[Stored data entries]
==*==
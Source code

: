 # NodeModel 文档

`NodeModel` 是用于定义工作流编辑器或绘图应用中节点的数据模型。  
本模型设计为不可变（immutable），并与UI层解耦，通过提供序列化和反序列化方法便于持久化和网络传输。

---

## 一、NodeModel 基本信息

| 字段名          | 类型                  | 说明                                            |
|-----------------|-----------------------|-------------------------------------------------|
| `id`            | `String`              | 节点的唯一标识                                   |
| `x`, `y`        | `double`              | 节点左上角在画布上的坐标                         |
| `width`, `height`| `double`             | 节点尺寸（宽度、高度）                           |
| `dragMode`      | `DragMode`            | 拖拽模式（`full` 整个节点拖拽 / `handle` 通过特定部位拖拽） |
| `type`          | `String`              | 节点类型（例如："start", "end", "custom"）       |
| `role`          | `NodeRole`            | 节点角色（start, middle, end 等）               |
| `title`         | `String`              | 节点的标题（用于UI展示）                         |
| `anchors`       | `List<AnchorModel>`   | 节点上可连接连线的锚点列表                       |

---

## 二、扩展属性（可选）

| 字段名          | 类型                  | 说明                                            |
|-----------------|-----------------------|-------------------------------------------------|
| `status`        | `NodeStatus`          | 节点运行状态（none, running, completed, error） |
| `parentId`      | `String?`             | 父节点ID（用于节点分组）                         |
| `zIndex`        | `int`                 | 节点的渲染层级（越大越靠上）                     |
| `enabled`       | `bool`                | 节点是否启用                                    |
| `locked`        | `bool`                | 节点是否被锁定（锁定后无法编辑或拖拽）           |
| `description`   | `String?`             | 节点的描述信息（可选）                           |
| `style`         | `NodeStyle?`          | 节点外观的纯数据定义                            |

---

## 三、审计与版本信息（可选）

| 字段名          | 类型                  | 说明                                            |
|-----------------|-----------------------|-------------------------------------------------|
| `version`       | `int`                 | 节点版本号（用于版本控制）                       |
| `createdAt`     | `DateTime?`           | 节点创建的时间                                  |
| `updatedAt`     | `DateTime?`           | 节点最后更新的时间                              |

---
==*==
Activity: Please copy out each entry exactly as it appears above.

Answer:
Source code

: # NodeModel 文档

`NodeModel` 是用于定义工作流编辑器或绘图应用中节点的数据模型。  
本模型设计为不可变（immutable），并与UI层解耦，通过提供序列化和反序列化方法便于持久化和网络传输。

---

## 一、NodeModel 基本信息

| 字段名          | 类型                  | 说明                                            |
|-----------------|-----------------------|-------------------------------------------------|
| `id`            | `String`              | 节点的唯一标识                                   |
| `x`, `y`        | `double`              | 节点左上角在画布上的坐标                         |
| `width`, `height`| `double`             | 节点尺寸（宽度、高度）                           |
| `dragMode`      | `DragMode`            | 拖拽模式（`full` 整个节点拖拽 / `handle` 通过特定部位拖拽） |
| `type`          | `String`              | 节点类型（例如："start", "end", "custom"）       |
| `role`          | `NodeRole`            | 节点角色（start, middle, end 等）               |
| `title`         | `String`              | 节点的标题（用于UI展示）                         |
| `anchors`       | `List<AnchorModel>`   | 节点上可连接连线的锚点列表                       |

---

## 二、扩展属性（可选）

| 字段名          | 类型                  | 说明                                            |
|-----------------|-----------------------|-------------------------------------------------|
| `status`        | `NodeStatus`          | 节点运行状态（none, running, completed, error） |
| `parentId`      | `String?`             | 父节点ID（用于节点分组）                         |
| `zIndex`        | `int`                 | 节点的渲染层级（越大越靠上）                     |
| `enabled`       | `bool`                | 节点是否启用                                    |
| `locked`        | `bool`                | 节点是否被锁定（锁定后无法编辑或拖拽）           |
| `description`   | `String?`             | 节点的描述信息（可选）                           |
| `style`         | `NodeStyle?`          | 节点外观的纯数据定义                            |

---

## 三、审计与版本信息（可选）

| 字段名          | 类型                  | 说明                                            |
|-----------------|-----------------------|-------------------------------------------------|
| `version`       | `int`                 | 节点版本号（用于版本控制）                       |
| `createdAt`     | `DateTime?`           | 节点创建的时间                                  |
| `updatedAt`     | `DateTime?`           | 节点最后更新的时间                              |

---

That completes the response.